Can adaptations observed in female animals be used to inspire solutions to unmet women’s health challenges? Research suggests that this approach, known as bio-inspired medicine, may hold promise. Barbara Natterson-Horowitz, cardiologist and professor of medicine at the University of California, Los Angeles, specializes in bio-inspired medicine and reported in Scientific American on how the emerging field could influence women’s health research.
Women Are Under-Represented in Research
Biomedical research has long given males priority over females, contributing to a relative lack of evidence to guide women’s healthcare. To receive funding from the National Institutes of Health, clinical trials now must include women, but this was not the case until 1993. It wasn’t until 2015 that the NIH first mandated that female laboratory animals must be included in preclinical safety studies of new medical treatments.

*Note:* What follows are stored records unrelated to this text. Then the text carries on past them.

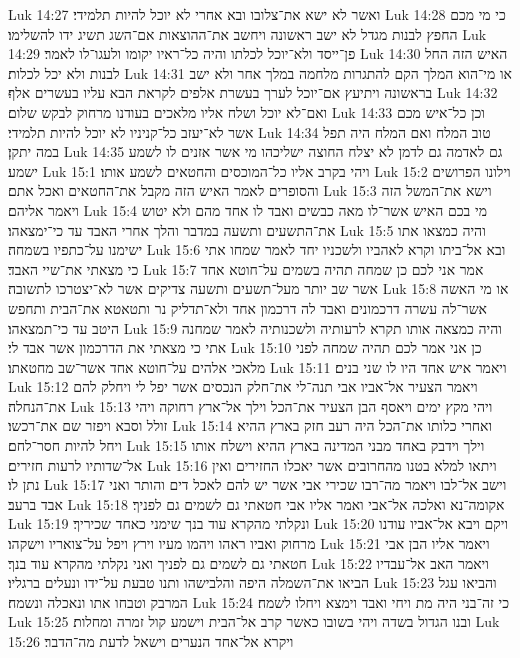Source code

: Luk 14:27  ואשר לא ישא את־צלובו ובא אחרי לא יוכל להיות תלמידי׃
Luk 14:28  כי מי מכם החפץ לבנות מגדל לא ישב ראשונה ויחשב את־ההוצאות אם־השג תשיג ידו להשלימו׃
Luk 14:29  פן־ייסד ולא־יוכל לכלתו והיה כל־ראיו יקומו ולעגו־לו לאמר׃
Luk 14:30  האיש הזה החל לבנות ולא יכל לכלות׃
Luk 14:31  או מי־הוא המלך הקם להתגרות מלחמה במלך אחר ולא ישב בראשונה ויתיעץ אם־יוכל לערך בעשרת אלפים לקראת הבא עליו בעשרים אלף׃
Luk 14:32  ואם־לא יוכל ושלח אליו מלאכים בעודנו מרחוק לבקש שלום׃
Luk 14:33  וכן כל־איש מכם אשר לא־יעזב כל־קניניו לא יוכל להיות תלמידי׃
Luk 14:34  טוב המלח ואם המלח היה תפל במה יתקן׃
Luk 14:35  גם לאדמה גם לדמן לא יצלח החוצה ישליכהו מי אשר אזנים לו לשמע ישמע׃
Luk 15:1  ויהי בקרב אליו כל־המוכסים והחטאים לשמע אותו׃
Luk 15:2  וילונו הפרושים והסופרים לאמר האיש הזה מקבל את־החטאים ואכל אתם׃
Luk 15:3  וישא את־המשל הזה ויאמר אליהם׃
Luk 15:4  מי בכם האיש אשר־לו מאה כבשים ואבד לו אחד מהם ולא יטוש את־התשעים ותשעה במדבר והלך אחרי האבד עד כי־ימצאהו׃
Luk 15:5  והיה כמצאו אתו ישימנו על־כתפיו בשמחה׃
Luk 15:6  ובא אל־ביתו וקרא לאהביו ולשכניו יחד לאמר שמחו אתי כי מצאתי את־שיי האבד׃
Luk 15:7  אמר אני לכם כן שמחה תהיה בשמים על־חוטא אחד אשר שב יותר מעל־תשעים ותשעה צדיקים אשר לא־יצטרכו לתשובה׃
Luk 15:8  או מי האשה אשר־לה עשרה דרכמונים ואבד לה דרכמון אחד ולא־תדליק נר ותטאטא את־הבית ותחפש היטב עד כי־תמצאהו׃
Luk 15:9  והיה כמצאה אותו תקרא לרעותיה ולשכנותיה לאמר שמחנה אתי כי מצאתי את הדרכמון אשר אבד לי׃
Luk 15:10  כן אני אמר לכם תהיה שמחה לפני מלאכי אלהים על־חוטא אחד אשר־שב מחטאתו׃
Luk 15:11  ויאמר איש אחד היו לו שני בנים׃
Luk 15:12  ויאמר הצעיר אל־אביו אבי תנה־לי את־חלק הנכסים אשר יפל לי ויחלק להם את־הנחלה׃
Luk 15:13  ויהי מקץ ימים ויאסף הבן הצעיר את־הכל וילך אל־ארץ רחוקה ויהי זולל וסבא ויפזר שם את־רכשו׃
Luk 15:14  ואחרי כלותו את־הכל היה רעב חזק בארץ ההיא ויחל להיות חסר־לחם׃
Luk 15:15  וילך וידבק באחד מבני המדינה בארץ ההיא וישלח אותו אל־שדותיו לרעות חזירים׃
Luk 15:16  ויתאו למלא בטנו מהחרובים אשר יאכלו החזירים ואין נתן לו׃
Luk 15:17  וישב אל־לבו ויאמר מה־רבו שכירי אבי אשר יש להם לאכל דים והותר ואני אבד ברעב׃
Luk 15:18  אקומה־נא ואלכה אל־אבי ואמר אליו אבי חטאתי גם לשמים גם לפניך׃
Luk 15:19  ונקלתי מהקרא עוד בנך שימני כאחד שכיריך׃
Luk 15:20  ויקם ויבא אל־אביו עודנו מרחוק ואביו ראהו ויהמו מעיו וירץ ויפל על־צואריו וישקהו׃
Luk 15:21  ויאמר אליו הבן אבי חטאתי גם לשמים גם לפניך ואני נקלתי מהקרא עוד בנך׃
Luk 15:22  ויאמר האב אל־עבדיו הביאו את־השמלה היפה והלבישהו ותנו טבעת על־ידו ונעלים ברגליו׃
Luk 15:23  והביאו עגל המרבק וטבחו אתו ונאכלה ונשמח׃
Luk 15:24  כי זה־בני היה מת ויחי ואבד וימצא ויחלו לשמח׃
Luk 15:25  ובנו הגדול בשדה ויהי בשובו כאשר קרב אל־הבית וישמע קול זמרה ומחלות׃
Luk 15:26  ויקרא אל־אחד הנערים וישאל לדעת מה־הדבר׃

Species-spanning research is one way to close the gap created by these long-held policies and the fact that medical research in humans is disproportionately focused on men.
What Can We Learn from Females in the Wild?
The survival of any mammal species hinges on females being healthy enough to overcome the physical challenges of pregnancy and childbirth. The animal world provides examples of these challenges among both predators and prey. For instance, to evade predators, giraffes, gazelles, and zebras have physiological adaptations that allow them to maintain stamina and speed during pregnancy. Even with the added weight of a pregnancy, they must be just as fast and agile as their nonpregnant peers to flee from predators. Those predators, including cheetahs and hyenas, are similarly adapted so that they can successfully capture prey during pregnancy. Medical and biomedical research can gain valuable insights from studying these adaptations.
Pregnancy and the Heart
During pregnancy, a woman’s circulatory system transforms. Because almost 50 percent more blood has to circulate, the cardiac cells and parts of the heart responsible for pumping blood grow and change shape. If this process is disrupted, women can experience reduced heart function and heart failure. Studies of giraffes are investigating how they avoid this condition.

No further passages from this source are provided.